I don't understand why code1 works but code2 doesn't compile. Please explain.

//Code1:
    Stream<String> s = Stream.of("AA", "BB");
    s.sorted(Comparator.reverseOrder())
            .forEach(System.out::print);

//Code2:
    Stream<String> s = Stream.of("AA", "BB");
    s.sorted(Comparator::reverseOrder)
            .forEach(System.out::print);

The difference between the two is code1 uses Comparator.reverseOrder() while code2 uses Comparator::reverseOrder

Answer 1

Because the first example is a factory-method so when you inspect it, you see that you get a comparator back.

But the second one is a method-reference which you could write like this:

Stream<String> s = Stream.of("AA", "BB");
s.sorted(() -> Comparator.reverseOrder()) // no semantic difference!
    .forEach(System.out::print);

But it has a whole different meaning because this time you are given Stream#sorted() a Supplier<Comparator<?>> but it just needs a Comparator<?>

Small Sidenote: Don't store streams in variables, use them directly. So i would suggest you just write:

Stream.of("AA", "BB")
    .sorted(Comparator.reverseOrder())
    .forEach(System.out::print);

Answer 2

The error message from the compiler should tell you that.

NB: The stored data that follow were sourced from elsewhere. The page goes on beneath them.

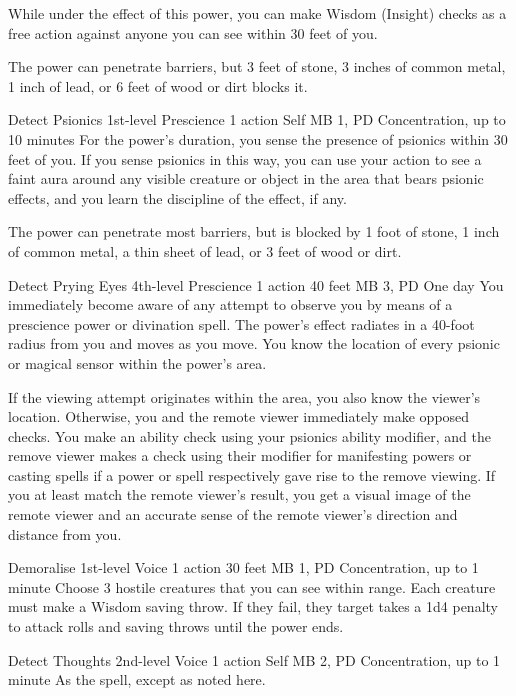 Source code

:   While under the effect of this power,
  you can make Wisdom (Insight) checks as a free action
  against anyone you can see within 30 feet of you.
  
  The power can penetrate barriers, but 3 feet of stone,
  3 inches of common metal,
  1 inch of lead,
  or 6 feet of wood or dirt blocks it.

\DndPowerHeader%
  {Detect Psionics}
  {1st-level Prescience}
  {1 action}
  {Self}
  {MB 1, PD \lvlone}
  {Concentration, up to 10 minutes}
For the power's duration,
you sense the presence of psionics within 30 feet of you.
If you sense psionics in this way,
you can use your action to see a faint aura around
any visible creature or object in the area that bears psionic effects,
and you learn the discipline of the effect, if any.

The power can penetrate most barriers, but is blocked by
1 foot of stone,
1 inch of common metal,
a thin sheet of lead,
or 3 feet of wood or dirt.

\DndPowerHeader%
  {Detect Prying Eyes}
  {4th-level Prescience}
  {1 action}
  {40 feet}
  {MB 3, PD \lvlfour}
  {One day}
  You immediately become aware of any attempt to observe you
  by means of a prescience power or divination spell.
  The power's effect radiates in a 40-foot radius
  from you and moves as you move.
  You know the location of every psionic or magical sensor
  within the power's area.

  If the viewing attempt originates within the area,
  you also know the viewer's location.
  Otherwise, you and the remote viewer immediately make opposed checks.
  You make an ability check using your psionics ability modifier,
  and the remove viewer makes a check using their modifier
  for manifesting powers or casting spells if a power or spell
  respectively gave rise to the remove viewing.
  If you at least match the remote viewer's result,
  you get a visual image of the remote viewer
  and an accurate sense of the remote viewer's
  direction and distance from you.

\DndPowerHeader%
  {Demoralise}
  {1st-level Voice}
  {1 action}
  {30 feet}
  {MB 1, PD \lvlone}
  {Concentration, up to 1 minute}
Choose 3 hostile creatures that you can see within range.
Each creature must make a Wisdom saving throw.
If they fail, they target takes a 1d4 penalty to attack rolls and
saving throws until the power ends.

\DndPowerHeader%
  {Detect Thoughts}
  {2nd-level Voice}
  {1 action}
  {Self}
  {MB 2, PD \lvltwo}
  {Concentration, up to 1 minute}
As the  spell, except as noted here.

sorted() expects a Comparator instance. Comparator.reverseOrder() returns a Comparator instance. So that works fine.

Comparator::reverseOrder is a method reference to the reverseOrder() method of Comparator. So your code basically says: each time you need to compare two strings, pass them as argument to Comparator.reverseOrder to compare them. But that can't possibly work. This method takes nothing as argument, and returns a Comparator. So it doesn't match the signature of a Comparator<String> , which is supposed to take two Strings as argument, and return an integer.

If you had a method such as

class Foo
    public static int compareStrings(String s1, String s2) {
        ...
    }
}

Then you could use

sorted((s1, s2) -> Foo.compareStrings(s1, s2))

which you can transform, using a method reference, to

sorted(Foo::compareStrings)

Because compareStrings, just like the unique abstract method of Comparator<String> , takes two Strings as argument and returns an int.